**EXERCISE INSTRUCTIONS**
Using only the entries below, copy exactly the lines that begin at the one with "My private work" and end at the one with "I have tried", both included. Drop the pictures.
====== EXTRACTED MATERIAL
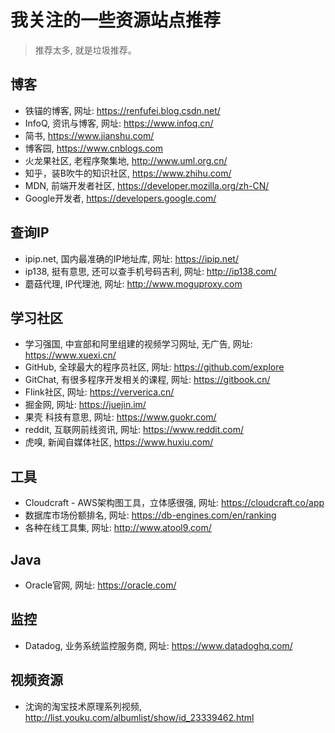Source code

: # 我关注的一些资源站点推荐

> 推荐太多, 就是垃圾推荐。

## 博客

- 铁锚的博客, 网址: https://renfufei.blog.csdn.net/
- InfoQ, 资讯与博客, 网址: https://www.infoq.cn/
- 简书, https://www.jianshu.com/
- 博客园, https://www.cnblogs.com
- 火龙果社区, 老程序聚集地, http://www.uml.org.cn/
- 知乎，装B吹牛的知识社区, https://www.zhihu.com/
- MDN, 前端开发者社区, https://developer.mozilla.org/zh-CN/
- Google开发者, https://developers.google.com/


## 查询IP

- ipip.net, 国内最准确的IP地址库, 网址: https://ipip.net/
- ip138, 挺有意思, 还可以查手机号码吉利, 网址: http://ip138.com/
- 蘑菇代理, IP代理池, 网址: http://www.moguproxy.com


## 学习社区

- 学习强国, 中宣部和阿里组建的视频学习网址, 无广告, 网址: https://www.xuexi.cn/
- GitHub, 全球最大的程序员社区, 网址: https://github.com/explore
- GitChat, 有很多程序开发相关的课程, 网址: https://gitbook.cn/
- Flink社区, 网址: https://ververica.cn/
- 掘金网, 网址: https://juejin.im/
- 果壳 科技有意思, 网址: https://www.guokr.com/
- reddit, 互联网前线资讯, 网址: https://www.reddit.com/
- 虎嗅, 新闻自媒体社区, https://www.huxiu.com/



## 工具

- Cloudcraft - AWS架构图工具，立体感很强, 网址: https://cloudcraft.co/app
- 数据库市场份额排名, 网址: https://db-engines.com/en/ranking
- 各种在线工具集, 网址: http://www.atool9.com/


## Java

- Oracle官网, 网址: https://oracle.com/


## 监控

- Datadog, 业务系统监控服务商, 网址: https://www.datadoghq.com/

## 视频资源

- 沈询的淘宝技术原理系列视频, http://list.youku.com/albumlist/show/id_23339462.html
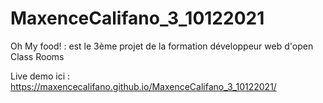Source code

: # MaxenceCalifano_3_10122021


Oh My food! : est le 3ème projet de la formation développeur web d'open Class Rooms

Live demo ici : https://maxencecalifano.github.io/MaxenceCalifano_3_10122021/
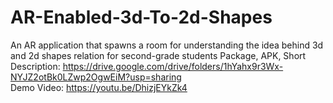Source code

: # AR-Enabled-3d-To-2d-Shapes
An AR application that spawns a room for understanding the idea behind 3d and 2d shapes relation for second-grade students
Package, APK, Short Description: https://drive.google.com/drive/folders/1hYahx9r3Wx-NYJZ2otBk0LZwp2OgwEiM?usp=sharing <br>
Demo Video: https://youtu.be/DhizjEYkZk4
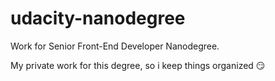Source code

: # udacity-nanodegree
Work for Senior Front-End Developer Nanodegree.

My private work for this degree, so i keep things organized :smirk:



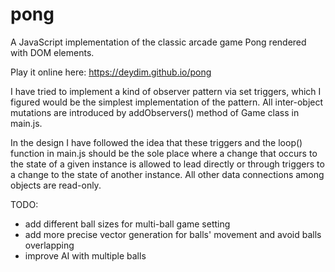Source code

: # pong
A JavaScript implementation of the classic arcade game Pong rendered with DOM elements.

Play it online here: https://deydim.github.io/pong

I have tried to implement a kind of observer pattern via set triggers, which I figured would be the simplest implementation of the pattern. All inter-object mutations are introduced by addObservers() method of Game class in main.js.

In the design I have followed the idea that these triggers and the loop() function in main.js should be the sole place where a change that occurs to the state of a given instance is allowed to lead directly or through triggers to a change to the state of another instance. All other data connections among objects are read-only.

TODO:

- add different ball sizes for multi-ball game setting
- add more precise vector generation for balls' movement and avoid balls overlapping
- improve AI with multiple balls
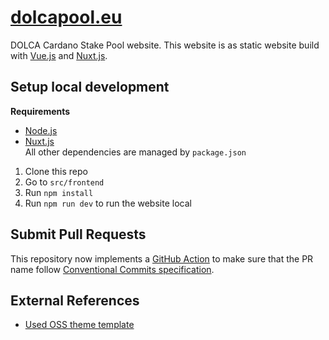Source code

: # [dolcapool.eu](https://www.dolcapool.eu/)
DOLCA Cardano Stake Pool website. This website is as static website build with [Vue.js](https://vuejs.org/) and [Nuxt.js](https://nuxtjs.org/). 

## Setup local development
****Requirements****  
- [Node.js](https://nodejs.org/en/download/)
- [Nuxt.js](https://nuxtjs.org/)  
All other dependencies are managed by `package.json`

1. Clone this repo
2. Go to `src/frontend`
3. Run `npm install`
4. Run `npm run dev` to run the website local

## Submit Pull Requests
This repository now implements a [GitHub Action](https://github.com/aslafy-z/conventional-pr-title-action) to make sure that the PR name follow [Conventional Commits specification](https://www.conventionalcommits.org/en/v1.0.0/).

## External References
- [Used OSS theme template](https://cssninja.io/themes/krypton)
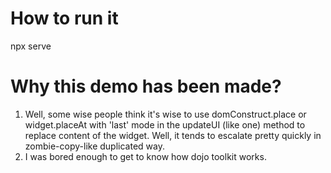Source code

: # How to run it

 npx serve

# Why this demo has been made?

1. Well, some wise people think it's wise to use domConstruct.place or widget.placeAt with 'last' mode in the updateUI (like one) method to replace content of the widget. Well, it tends to escalate pretty quickly in zombie-copy-like duplicated way.
2. I was bored enough to get to know how dojo toolkit works.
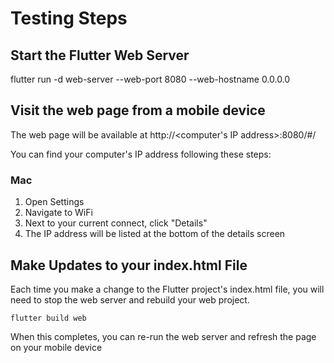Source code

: # Testing Steps

## Start the Flutter Web Server
flutter run -d web-server --web-port 8080 --web-hostname 0.0.0.0

## Visit the web page from a mobile device
The web page will be available at http://<computer's IP address>:8080/#/

You can find your computer's IP address following these steps:

### Mac
1. Open Settings
2. Navigate to WiFi
3. Next to your current connect, click "Details"
4. The IP address will be listed at the bottom of the details screen


## Make Updates to your index.html File
Each time you make a change to the Flutter project's index.html file, you will need to stop the web server and rebuild your web project.

`flutter build web`

When this completes, you can re-run the web server and refresh the page on your mobile device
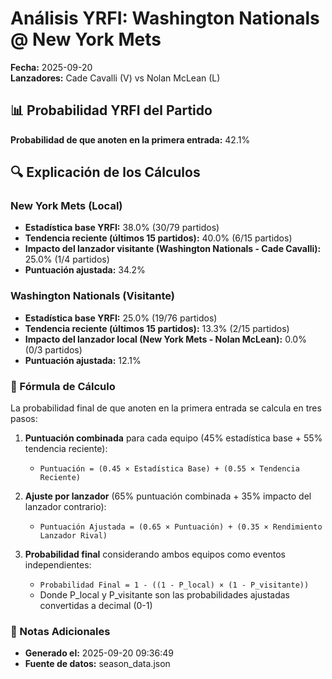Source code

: # Análisis YRFI: Washington Nationals @ New York Mets

**Fecha:** 2025-09-20  
**Lanzadores:** Cade Cavalli (V) vs Nolan McLean (L)

## 📊 Probabilidad YRFI del Partido

**Probabilidad de que anoten en la primera entrada:** 42.1%

## 🔍 Explicación de los Cálculos

### New York Mets (Local)
- **Estadística base YRFI:** 38.0% (30/79 partidos)
- **Tendencia reciente (últimos 15 partidos):** 40.0% (6/15 partidos)
- **Impacto del lanzador visitante (Washington Nationals - Cade Cavalli):** 25.0% (1/4 partidos)
- **Puntuación ajustada:** 34.2%

### Washington Nationals (Visitante)
- **Estadística base YRFI:** 25.0% (19/76 partidos)
- **Tendencia reciente (últimos 15 partidos):** 13.3% (2/15 partidos)
- **Impacto del lanzador local (New York Mets - Nolan McLean):** 0.0% (0/3 partidos)
- **Puntuación ajustada:** 12.1%

### 📝 Fórmula de Cálculo

La probabilidad final de que anoten en la primera entrada se calcula en tres pasos:

1. **Puntuación combinada** para cada equipo (45% estadística base + 55% tendencia reciente):
   - `Puntuación = (0.45 × Estadística Base) + (0.55 × Tendencia Reciente)`

2. **Ajuste por lanzador** (65% puntuación combinada + 35% impacto del lanzador contrario):
   - `Puntuación Ajustada = (0.65 × Puntuación) + (0.35 × Rendimiento Lanzador Rival)`

3. **Probabilidad final** considerando ambos equipos como eventos independientes:
   - `Probabilidad Final = 1 - ((1 - P_local) × (1 - P_visitante))`
   - Donde P_local y P_visitante son las probabilidades ajustadas convertidas a decimal (0-1)

### 📌 Notas Adicionales

- **Generado el:** 2025-09-20 09:36:49
- **Fuente de datos:** season_data.json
============
**COMPLETED TASK**
My private work for this degree, so i keep things organized :smirk:



Source code

: # pong
A JavaScript implementation of the classic arcade game Pong rendered with DOM elements.

Play it online here: https://deydim.github.io/pong

I have tried to implement a kind of observer pattern via set triggers, which I figured would be the simplest implementation of the pattern. All inter-object mutations are introduced by addObservers() method of Game class in main.js.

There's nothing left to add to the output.